From the entries below, extract every line that includes the word "hyperlink".
--- Data supplied Enclosed Below ---
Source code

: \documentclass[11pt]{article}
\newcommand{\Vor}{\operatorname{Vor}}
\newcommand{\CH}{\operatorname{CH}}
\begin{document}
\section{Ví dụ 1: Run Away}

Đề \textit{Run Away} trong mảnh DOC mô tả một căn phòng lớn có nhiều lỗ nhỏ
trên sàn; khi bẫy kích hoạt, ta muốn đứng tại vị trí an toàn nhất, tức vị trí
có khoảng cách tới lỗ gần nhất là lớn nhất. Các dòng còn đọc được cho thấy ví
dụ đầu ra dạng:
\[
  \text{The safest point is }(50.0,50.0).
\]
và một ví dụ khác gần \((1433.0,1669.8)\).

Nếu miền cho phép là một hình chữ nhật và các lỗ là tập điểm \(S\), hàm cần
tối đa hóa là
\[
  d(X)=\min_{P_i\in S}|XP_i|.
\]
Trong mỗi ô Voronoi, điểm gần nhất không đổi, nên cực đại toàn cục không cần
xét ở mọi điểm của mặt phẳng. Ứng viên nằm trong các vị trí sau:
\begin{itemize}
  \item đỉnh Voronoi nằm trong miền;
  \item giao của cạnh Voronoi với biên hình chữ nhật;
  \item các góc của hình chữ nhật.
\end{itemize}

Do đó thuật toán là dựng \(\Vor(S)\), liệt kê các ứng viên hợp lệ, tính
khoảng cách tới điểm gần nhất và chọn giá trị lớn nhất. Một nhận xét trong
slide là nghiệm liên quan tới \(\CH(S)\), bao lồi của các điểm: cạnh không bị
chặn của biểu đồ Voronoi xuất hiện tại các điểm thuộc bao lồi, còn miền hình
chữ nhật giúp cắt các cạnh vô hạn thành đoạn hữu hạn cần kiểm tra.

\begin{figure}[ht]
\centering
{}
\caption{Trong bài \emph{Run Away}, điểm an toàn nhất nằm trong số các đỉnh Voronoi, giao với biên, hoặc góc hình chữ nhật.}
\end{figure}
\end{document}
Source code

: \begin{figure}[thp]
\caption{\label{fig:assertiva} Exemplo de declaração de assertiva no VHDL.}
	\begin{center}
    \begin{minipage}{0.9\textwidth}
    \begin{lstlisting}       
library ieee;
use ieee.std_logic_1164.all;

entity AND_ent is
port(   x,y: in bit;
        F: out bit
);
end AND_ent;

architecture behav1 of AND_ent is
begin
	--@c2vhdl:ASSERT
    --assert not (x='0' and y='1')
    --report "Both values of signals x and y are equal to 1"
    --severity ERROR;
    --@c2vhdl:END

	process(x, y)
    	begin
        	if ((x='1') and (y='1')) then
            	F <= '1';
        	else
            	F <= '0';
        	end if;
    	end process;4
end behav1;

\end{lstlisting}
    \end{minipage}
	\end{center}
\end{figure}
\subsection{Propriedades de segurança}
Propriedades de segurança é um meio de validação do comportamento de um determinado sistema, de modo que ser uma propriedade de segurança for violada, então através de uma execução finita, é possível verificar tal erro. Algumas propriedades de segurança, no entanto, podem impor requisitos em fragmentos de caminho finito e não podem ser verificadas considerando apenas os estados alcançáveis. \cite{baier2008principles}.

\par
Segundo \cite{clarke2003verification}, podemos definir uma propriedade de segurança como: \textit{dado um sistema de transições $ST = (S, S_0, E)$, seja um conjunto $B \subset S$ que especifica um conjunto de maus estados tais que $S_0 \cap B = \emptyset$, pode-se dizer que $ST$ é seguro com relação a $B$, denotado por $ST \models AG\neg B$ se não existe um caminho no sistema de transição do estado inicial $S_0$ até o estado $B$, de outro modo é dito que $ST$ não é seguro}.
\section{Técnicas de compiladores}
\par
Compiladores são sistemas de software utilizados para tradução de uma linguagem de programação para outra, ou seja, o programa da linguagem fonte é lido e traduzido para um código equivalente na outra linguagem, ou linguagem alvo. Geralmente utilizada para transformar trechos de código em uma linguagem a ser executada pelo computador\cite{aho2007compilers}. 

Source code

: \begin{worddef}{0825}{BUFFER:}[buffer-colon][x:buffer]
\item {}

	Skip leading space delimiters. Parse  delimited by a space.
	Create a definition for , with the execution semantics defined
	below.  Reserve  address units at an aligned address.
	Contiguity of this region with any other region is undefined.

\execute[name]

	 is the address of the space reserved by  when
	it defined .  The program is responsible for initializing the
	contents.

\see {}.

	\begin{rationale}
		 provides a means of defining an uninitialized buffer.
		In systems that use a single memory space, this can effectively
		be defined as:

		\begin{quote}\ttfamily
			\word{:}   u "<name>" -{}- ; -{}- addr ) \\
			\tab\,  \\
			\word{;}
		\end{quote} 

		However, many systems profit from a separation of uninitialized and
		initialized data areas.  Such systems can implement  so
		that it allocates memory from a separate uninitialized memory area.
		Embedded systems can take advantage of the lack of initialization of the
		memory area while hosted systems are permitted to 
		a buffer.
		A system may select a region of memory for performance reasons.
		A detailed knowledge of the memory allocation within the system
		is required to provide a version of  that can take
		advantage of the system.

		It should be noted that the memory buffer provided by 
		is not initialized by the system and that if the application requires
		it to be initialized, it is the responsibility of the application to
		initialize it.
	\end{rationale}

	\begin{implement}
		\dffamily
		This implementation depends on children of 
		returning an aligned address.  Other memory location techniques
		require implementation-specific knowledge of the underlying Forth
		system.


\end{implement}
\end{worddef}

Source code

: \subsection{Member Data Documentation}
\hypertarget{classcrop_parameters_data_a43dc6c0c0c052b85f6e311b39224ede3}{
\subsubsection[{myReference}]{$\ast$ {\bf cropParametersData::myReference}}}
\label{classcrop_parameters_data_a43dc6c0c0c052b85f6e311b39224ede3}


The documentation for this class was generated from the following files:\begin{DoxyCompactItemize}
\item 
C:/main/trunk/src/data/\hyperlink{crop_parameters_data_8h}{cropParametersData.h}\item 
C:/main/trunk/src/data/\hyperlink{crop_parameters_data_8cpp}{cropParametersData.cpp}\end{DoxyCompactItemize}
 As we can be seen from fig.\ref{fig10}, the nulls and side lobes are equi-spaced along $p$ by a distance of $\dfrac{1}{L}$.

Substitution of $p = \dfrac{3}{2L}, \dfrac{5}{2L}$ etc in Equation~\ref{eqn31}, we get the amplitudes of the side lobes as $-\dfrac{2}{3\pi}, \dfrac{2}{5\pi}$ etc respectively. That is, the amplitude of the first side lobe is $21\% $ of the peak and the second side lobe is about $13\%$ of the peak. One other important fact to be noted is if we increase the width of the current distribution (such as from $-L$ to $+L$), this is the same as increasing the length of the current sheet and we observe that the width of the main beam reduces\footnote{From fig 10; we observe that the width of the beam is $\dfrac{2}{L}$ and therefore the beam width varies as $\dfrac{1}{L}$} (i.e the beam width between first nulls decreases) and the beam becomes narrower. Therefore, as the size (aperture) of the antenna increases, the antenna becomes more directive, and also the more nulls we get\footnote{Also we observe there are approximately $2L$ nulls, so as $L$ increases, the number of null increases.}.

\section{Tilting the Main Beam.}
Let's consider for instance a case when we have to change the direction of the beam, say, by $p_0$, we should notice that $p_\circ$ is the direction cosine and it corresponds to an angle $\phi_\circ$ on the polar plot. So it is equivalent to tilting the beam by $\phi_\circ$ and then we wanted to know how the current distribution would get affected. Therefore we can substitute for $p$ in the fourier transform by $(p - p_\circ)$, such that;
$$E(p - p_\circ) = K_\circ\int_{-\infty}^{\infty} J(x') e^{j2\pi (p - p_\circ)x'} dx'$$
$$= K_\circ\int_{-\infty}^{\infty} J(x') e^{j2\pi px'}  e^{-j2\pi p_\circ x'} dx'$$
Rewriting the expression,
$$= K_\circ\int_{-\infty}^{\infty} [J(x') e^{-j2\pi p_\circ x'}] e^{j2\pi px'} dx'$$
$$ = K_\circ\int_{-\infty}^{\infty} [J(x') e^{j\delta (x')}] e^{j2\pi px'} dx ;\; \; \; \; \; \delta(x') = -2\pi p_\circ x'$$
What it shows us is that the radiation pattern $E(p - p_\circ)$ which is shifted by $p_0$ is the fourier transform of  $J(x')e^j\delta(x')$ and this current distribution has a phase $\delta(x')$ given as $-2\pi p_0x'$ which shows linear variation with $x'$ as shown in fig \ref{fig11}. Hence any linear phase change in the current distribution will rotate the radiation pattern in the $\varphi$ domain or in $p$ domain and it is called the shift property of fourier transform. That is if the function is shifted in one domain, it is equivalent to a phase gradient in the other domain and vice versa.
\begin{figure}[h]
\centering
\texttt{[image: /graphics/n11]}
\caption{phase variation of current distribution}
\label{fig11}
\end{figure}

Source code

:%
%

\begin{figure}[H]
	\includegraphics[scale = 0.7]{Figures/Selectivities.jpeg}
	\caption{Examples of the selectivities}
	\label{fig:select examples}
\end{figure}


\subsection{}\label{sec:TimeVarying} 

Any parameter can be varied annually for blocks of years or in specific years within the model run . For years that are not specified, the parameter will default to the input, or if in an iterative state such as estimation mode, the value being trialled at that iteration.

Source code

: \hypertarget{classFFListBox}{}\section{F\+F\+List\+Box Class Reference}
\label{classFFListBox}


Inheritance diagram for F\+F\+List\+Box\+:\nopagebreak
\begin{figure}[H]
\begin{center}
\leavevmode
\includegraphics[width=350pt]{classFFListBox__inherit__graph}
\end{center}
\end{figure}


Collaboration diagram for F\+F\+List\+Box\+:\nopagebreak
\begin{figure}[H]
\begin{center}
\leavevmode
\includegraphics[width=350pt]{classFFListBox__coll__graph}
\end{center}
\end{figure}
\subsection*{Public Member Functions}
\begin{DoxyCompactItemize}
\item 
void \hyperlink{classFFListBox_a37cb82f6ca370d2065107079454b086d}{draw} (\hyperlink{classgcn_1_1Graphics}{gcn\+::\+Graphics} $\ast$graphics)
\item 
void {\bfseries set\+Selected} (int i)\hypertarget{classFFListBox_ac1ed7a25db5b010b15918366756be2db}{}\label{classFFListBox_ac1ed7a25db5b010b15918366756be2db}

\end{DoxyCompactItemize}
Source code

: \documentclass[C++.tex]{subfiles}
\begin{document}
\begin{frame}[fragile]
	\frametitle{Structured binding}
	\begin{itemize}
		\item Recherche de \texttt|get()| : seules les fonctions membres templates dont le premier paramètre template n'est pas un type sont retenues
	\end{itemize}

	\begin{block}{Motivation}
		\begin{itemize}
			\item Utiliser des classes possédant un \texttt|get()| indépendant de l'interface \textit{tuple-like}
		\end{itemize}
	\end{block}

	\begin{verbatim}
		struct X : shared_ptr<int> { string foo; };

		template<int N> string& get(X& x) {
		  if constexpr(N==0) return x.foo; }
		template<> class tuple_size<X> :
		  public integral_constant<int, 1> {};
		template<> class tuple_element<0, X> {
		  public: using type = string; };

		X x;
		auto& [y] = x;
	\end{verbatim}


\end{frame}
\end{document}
--- End of Enclosed Data supplied ---
§ **Solution for this problem**:
C:/main/trunk/src/data/\hyperlink{crop_parameters_data_8h}{cropParametersData.h}\item 
C:/main/trunk/src/data/\hyperlink{crop_parameters_data_8cpp}{cropParametersData.cpp}\end{DoxyCompactItemize}
void \hyperlink{classFFListBox_a37cb82f6ca370d2065107079454b086d}{draw} (\hyperlink{classgcn_1_1Graphics}{gcn\+::\+Graphics} $\ast$graphics)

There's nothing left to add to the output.